WORK ITEM:
Output the number of lines in the entries below with the string "downmost" in them, and nothing further.

THE DATA:
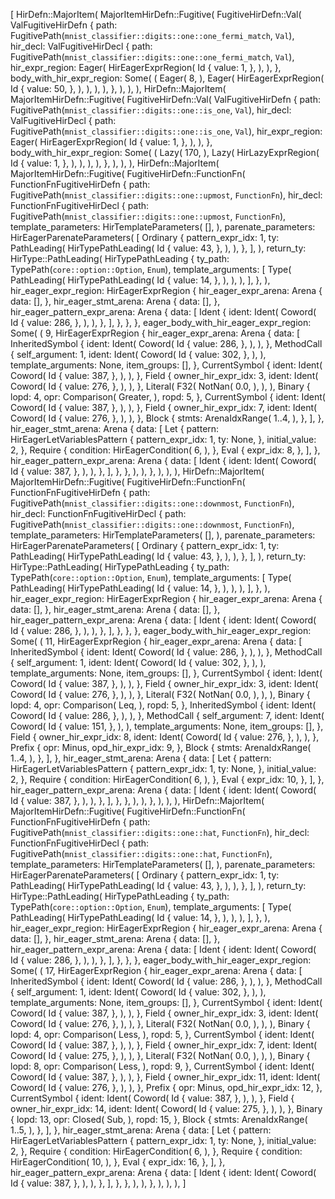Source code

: [
    HirDefn::MajorItem(
        MajorItemHirDefn::Fugitive(
            FugitiveHirDefn::Val(
                ValFugitiveHirDefn {
                    path: FugitivePath(`mnist_classifier::digits::one::one_fermi_match`, `Val`),
                    hir_decl: ValFugitiveHirDecl {
                        path: FugitivePath(`mnist_classifier::digits::one::one_fermi_match`, `Val`),
                        hir_expr_region: Eager(
                            HirEagerExprRegion(
                                Id {
                                    value: 1,
                                },
                            ),
                        ),
                    },
                    body_with_hir_expr_region: Some(
                        (
                            Eager(
                                8,
                            ),
                            Eager(
                                HirEagerExprRegion(
                                    Id {
                                        value: 50,
                                    },
                                ),
                            ),
                        ),
                    ),
                },
            ),
        ),
    ),
    HirDefn::MajorItem(
        MajorItemHirDefn::Fugitive(
            FugitiveHirDefn::Val(
                ValFugitiveHirDefn {
                    path: FugitivePath(`mnist_classifier::digits::one::is_one`, `Val`),
                    hir_decl: ValFugitiveHirDecl {
                        path: FugitivePath(`mnist_classifier::digits::one::is_one`, `Val`),
                        hir_expr_region: Eager(
                            HirEagerExprRegion(
                                Id {
                                    value: 1,
                                },
                            ),
                        ),
                    },
                    body_with_hir_expr_region: Some(
                        (
                            Lazy(
                                170,
                            ),
                            Lazy(
                                HirLazyExprRegion(
                                    Id {
                                        value: 1,
                                    },
                                ),
                            ),
                        ),
                    ),
                },
            ),
        ),
    ),
    HirDefn::MajorItem(
        MajorItemHirDefn::Fugitive(
            FugitiveHirDefn::FunctionFn(
                FunctionFnFugitiveHirDefn {
                    path: FugitivePath(`mnist_classifier::digits::one::upmost`, `FunctionFn`),
                    hir_decl: FunctionFnFugitiveHirDecl {
                        path: FugitivePath(`mnist_classifier::digits::one::upmost`, `FunctionFn`),
                        template_parameters: HirTemplateParameters(
                            [],
                        ),
                        parenate_parameters: HirEagerParenateParameters(
                            [
                                Ordinary {
                                    pattern_expr_idx: 1,
                                    ty: PathLeading(
                                        HirTypePathLeading(
                                            Id {
                                                value: 43,
                                            },
                                        ),
                                    ),
                                },
                            ],
                        ),
                        return_ty: HirType::PathLeading(
                            HirTypePathLeading {
                                ty_path: TypePath(`core::option::Option`, `Enum`),
                                template_arguments: [
                                    Type(
                                        PathLeading(
                                            HirTypePathLeading(
                                                Id {
                                                    value: 14,
                                                },
                                            ),
                                        ),
                                    ),
                                ],
                            },
                        ),
                        hir_eager_expr_region: HirEagerExprRegion {
                            hir_eager_expr_arena: Arena {
                                data: [],
                            },
                            hir_eager_stmt_arena: Arena {
                                data: [],
                            },
                            hir_eager_pattern_expr_arena: Arena {
                                data: [
                                    Ident {
                                        ident: Ident(
                                            Coword(
                                                Id {
                                                    value: 286,
                                                },
                                            ),
                                        ),
                                    },
                                ],
                            },
                        },
                    },
                    eager_body_with_hir_eager_expr_region: Some(
                        (
                            9,
                            HirEagerExprRegion {
                                hir_eager_expr_arena: Arena {
                                    data: [
                                        InheritedSymbol {
                                            ident: Ident(
                                                Coword(
                                                    Id {
                                                        value: 286,
                                                    },
                                                ),
                                            ),
                                        },
                                        MethodCall {
                                            self_argument: 1,
                                            ident: Ident(
                                                Coword(
                                                    Id {
                                                        value: 302,
                                                    },
                                                ),
                                            ),
                                            template_arguments: None,
                                            item_groups: [],
                                        },
                                        CurrentSymbol {
                                            ident: Ident(
                                                Coword(
                                                    Id {
                                                        value: 387,
                                                    },
                                                ),
                                            ),
                                        },
                                        Field {
                                            owner_hir_expr_idx: 3,
                                            ident: Ident(
                                                Coword(
                                                    Id {
                                                        value: 276,
                                                    },
                                                ),
                                            ),
                                        },
                                        Literal(
                                            F32(
                                                NotNan(
                                                    0.0,
                                                ),
                                            ),
                                        ),
                                        Binary {
                                            lopd: 4,
                                            opr: Comparison(
                                                Greater,
                                            ),
                                            ropd: 5,
                                        },
                                        CurrentSymbol {
                                            ident: Ident(
                                                Coword(
                                                    Id {
                                                        value: 387,
                                                    },
                                                ),
                                            ),
                                        },
                                        Field {
                                            owner_hir_expr_idx: 7,
                                            ident: Ident(
                                                Coword(
                                                    Id {
                                                        value: 276,
                                                    },
                                                ),
                                            ),
                                        },
                                        Block {
                                            stmts: ArenaIdxRange(
                                                1..4,
                                            ),
                                        },
                                    ],
                                },
                                hir_eager_stmt_arena: Arena {
                                    data: [
                                        Let {
                                            pattern: HirEagerLetVariablesPattern {
                                                pattern_expr_idx: 1,
                                                ty: None,
                                            },
                                            initial_value: 2,
                                        },
                                        Require {
                                            condition: HirEagerCondition(
                                                6,
                                            ),
                                        },
                                        Eval {
                                            expr_idx: 8,
                                        },
                                    ],
                                },
                                hir_eager_pattern_expr_arena: Arena {
                                    data: [
                                        Ident {
                                            ident: Ident(
                                                Coword(
                                                    Id {
                                                        value: 387,
                                                    },
                                                ),
                                            ),
                                        },
                                    ],
                                },
                            },
                        ),
                    ),
                },
            ),
        ),
    ),
    HirDefn::MajorItem(
        MajorItemHirDefn::Fugitive(
            FugitiveHirDefn::FunctionFn(
                FunctionFnFugitiveHirDefn {
                    path: FugitivePath(`mnist_classifier::digits::one::downmost`, `FunctionFn`),
                    hir_decl: FunctionFnFugitiveHirDecl {
                        path: FugitivePath(`mnist_classifier::digits::one::downmost`, `FunctionFn`),
                        template_parameters: HirTemplateParameters(
                            [],
                        ),
                        parenate_parameters: HirEagerParenateParameters(
                            [
                                Ordinary {
                                    pattern_expr_idx: 1,
                                    ty: PathLeading(
                                        HirTypePathLeading(
                                            Id {
                                                value: 43,
                                            },
                                        ),
                                    ),
                                },
                            ],
                        ),
                        return_ty: HirType::PathLeading(
                            HirTypePathLeading {
                                ty_path: TypePath(`core::option::Option`, `Enum`),
                                template_arguments: [
                                    Type(
                                        PathLeading(
                                            HirTypePathLeading(
                                                Id {
                                                    value: 14,
                                                },
                                            ),
                                        ),
                                    ),
                                ],
                            },
                        ),
                        hir_eager_expr_region: HirEagerExprRegion {
                            hir_eager_expr_arena: Arena {
                                data: [],
                            },
                            hir_eager_stmt_arena: Arena {
                                data: [],
                            },
                            hir_eager_pattern_expr_arena: Arena {
                                data: [
                                    Ident {
                                        ident: Ident(
                                            Coword(
                                                Id {
                                                    value: 286,
                                                },
                                            ),
                                        ),
                                    },
                                ],
                            },
                        },
                    },
                    eager_body_with_hir_eager_expr_region: Some(
                        (
                            11,
                            HirEagerExprRegion {
                                hir_eager_expr_arena: Arena {
                                    data: [
                                        InheritedSymbol {
                                            ident: Ident(
                                                Coword(
                                                    Id {
                                                        value: 286,
                                                    },
                                                ),
                                            ),
                                        },
                                        MethodCall {
                                            self_argument: 1,
                                            ident: Ident(
                                                Coword(
                                                    Id {
                                                        value: 302,
                                                    },
                                                ),
                                            ),
                                            template_arguments: None,
                                            item_groups: [],
                                        },
                                        CurrentSymbol {
                                            ident: Ident(
                                                Coword(
                                                    Id {
                                                        value: 387,
                                                    },
                                                ),
                                            ),
                                        },
                                        Field {
                                            owner_hir_expr_idx: 3,
                                            ident: Ident(
                                                Coword(
                                                    Id {
                                                        value: 276,
                                                    },
                                                ),
                                            ),
                                        },
                                        Literal(
                                            F32(
                                                NotNan(
                                                    0.0,
                                                ),
                                            ),
                                        ),
                                        Binary {
                                            lopd: 4,
                                            opr: Comparison(
                                                Leq,
                                            ),
                                            ropd: 5,
                                        },
                                        InheritedSymbol {
                                            ident: Ident(
                                                Coword(
                                                    Id {
                                                        value: 286,
                                                    },
                                                ),
                                            ),
                                        },
                                        MethodCall {
                                            self_argument: 7,
                                            ident: Ident(
                                                Coword(
                                                    Id {
                                                        value: 151,
                                                    },
                                                ),
                                            ),
                                            template_arguments: None,
                                            item_groups: [],
                                        },
                                        Field {
                                            owner_hir_expr_idx: 8,
                                            ident: Ident(
                                                Coword(
                                                    Id {
                                                        value: 276,
                                                    },
                                                ),
                                            ),
                                        },
                                        Prefix {
                                            opr: Minus,
                                            opd_hir_expr_idx: 9,
                                        },
                                        Block {
                                            stmts: ArenaIdxRange(
                                                1..4,
                                            ),
                                        },
                                    ],
                                },
                                hir_eager_stmt_arena: Arena {
                                    data: [
                                        Let {
                                            pattern: HirEagerLetVariablesPattern {
                                                pattern_expr_idx: 1,
                                                ty: None,
                                            },
                                            initial_value: 2,
                                        },
                                        Require {
                                            condition: HirEagerCondition(
                                                6,
                                            ),
                                        },
                                        Eval {
                                            expr_idx: 10,
                                        },
                                    ],
                                },
                                hir_eager_pattern_expr_arena: Arena {
                                    data: [
                                        Ident {
                                            ident: Ident(
                                                Coword(
                                                    Id {
                                                        value: 387,
                                                    },
                                                ),
                                            ),
                                        },
                                    ],
                                },
                            },
                        ),
                    ),
                },
            ),
        ),
    ),
    HirDefn::MajorItem(
        MajorItemHirDefn::Fugitive(
            FugitiveHirDefn::FunctionFn(
                FunctionFnFugitiveHirDefn {
                    path: FugitivePath(`mnist_classifier::digits::one::hat`, `FunctionFn`),
                    hir_decl: FunctionFnFugitiveHirDecl {
                        path: FugitivePath(`mnist_classifier::digits::one::hat`, `FunctionFn`),
                        template_parameters: HirTemplateParameters(
                            [],
                        ),
                        parenate_parameters: HirEagerParenateParameters(
                            [
                                Ordinary {
                                    pattern_expr_idx: 1,
                                    ty: PathLeading(
                                        HirTypePathLeading(
                                            Id {
                                                value: 43,
                                            },
                                        ),
                                    ),
                                },
                            ],
                        ),
                        return_ty: HirType::PathLeading(
                            HirTypePathLeading {
                                ty_path: TypePath(`core::option::Option`, `Enum`),
                                template_arguments: [
                                    Type(
                                        PathLeading(
                                            HirTypePathLeading(
                                                Id {
                                                    value: 14,
                                                },
                                            ),
                                        ),
                                    ),
                                ],
                            },
                        ),
                        hir_eager_expr_region: HirEagerExprRegion {
                            hir_eager_expr_arena: Arena {
                                data: [],
                            },
                            hir_eager_stmt_arena: Arena {
                                data: [],
                            },
                            hir_eager_pattern_expr_arena: Arena {
                                data: [
                                    Ident {
                                        ident: Ident(
                                            Coword(
                                                Id {
                                                    value: 286,
                                                },
                                            ),
                                        ),
                                    },
                                ],
                            },
                        },
                    },
                    eager_body_with_hir_eager_expr_region: Some(
                        (
                            17,
                            HirEagerExprRegion {
                                hir_eager_expr_arena: Arena {
                                    data: [
                                        InheritedSymbol {
                                            ident: Ident(
                                                Coword(
                                                    Id {
                                                        value: 286,
                                                    },
                                                ),
                                            ),
                                        },
                                        MethodCall {
                                            self_argument: 1,
                                            ident: Ident(
                                                Coword(
                                                    Id {
                                                        value: 302,
                                                    },
                                                ),
                                            ),
                                            template_arguments: None,
                                            item_groups: [],
                                        },
                                        CurrentSymbol {
                                            ident: Ident(
                                                Coword(
                                                    Id {
                                                        value: 387,
                                                    },
                                                ),
                                            ),
                                        },
                                        Field {
                                            owner_hir_expr_idx: 3,
                                            ident: Ident(
                                                Coword(
                                                    Id {
                                                        value: 276,
                                                    },
                                                ),
                                            ),
                                        },
                                        Literal(
                                            F32(
                                                NotNan(
                                                    0.0,
                                                ),
                                            ),
                                        ),
                                        Binary {
                                            lopd: 4,
                                            opr: Comparison(
                                                Less,
                                            ),
                                            ropd: 5,
                                        },
                                        CurrentSymbol {
                                            ident: Ident(
                                                Coword(
                                                    Id {
                                                        value: 387,
                                                    },
                                                ),
                                            ),
                                        },
                                        Field {
                                            owner_hir_expr_idx: 7,
                                            ident: Ident(
                                                Coword(
                                                    Id {
                                                        value: 275,
                                                    },
                                                ),
                                            ),
                                        },
                                        Literal(
                                            F32(
                                                NotNan(
                                                    0.0,
                                                ),
                                            ),
                                        ),
                                        Binary {
                                            lopd: 8,
                                            opr: Comparison(
                                                Less,
                                            ),
                                            ropd: 9,
                                        },
                                        CurrentSymbol {
                                            ident: Ident(
                                                Coword(
                                                    Id {
                                                        value: 387,
                                                    },
                                                ),
                                            ),
                                        },
                                        Field {
                                            owner_hir_expr_idx: 11,
                                            ident: Ident(
                                                Coword(
                                                    Id {
                                                        value: 276,
                                                    },
                                                ),
                                            ),
                                        },
                                        Prefix {
                                            opr: Minus,
                                            opd_hir_expr_idx: 12,
                                        },
                                        CurrentSymbol {
                                            ident: Ident(
                                                Coword(
                                                    Id {
                                                        value: 387,
                                                    },
                                                ),
                                            ),
                                        },
                                        Field {
                                            owner_hir_expr_idx: 14,
                                            ident: Ident(
                                                Coword(
                                                    Id {
                                                        value: 275,
                                                    },
                                                ),
                                            ),
                                        },
                                        Binary {
                                            lopd: 13,
                                            opr: Closed(
                                                Sub,
                                            ),
                                            ropd: 15,
                                        },
                                        Block {
                                            stmts: ArenaIdxRange(
                                                1..5,
                                            ),
                                        },
                                    ],
                                },
                                hir_eager_stmt_arena: Arena {
                                    data: [
                                        Let {
                                            pattern: HirEagerLetVariablesPattern {
                                                pattern_expr_idx: 1,
                                                ty: None,
                                            },
                                            initial_value: 2,
                                        },
                                        Require {
                                            condition: HirEagerCondition(
                                                6,
                                            ),
                                        },
                                        Require {
                                            condition: HirEagerCondition(
                                                10,
                                            ),
                                        },
                                        Eval {
                                            expr_idx: 16,
                                        },
                                    ],
                                },
                                hir_eager_pattern_expr_arena: Arena {
                                    data: [
                                        Ident {
                                            ident: Ident(
                                                Coword(
                                                    Id {
                                                        value: 387,
                                                    },
                                                ),
                                            ),
                                        },
                                    ],
                                },
                            },
                        ),
                    ),
                },
            ),
        ),
    ),
]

PROBLEM SOLUTION:
2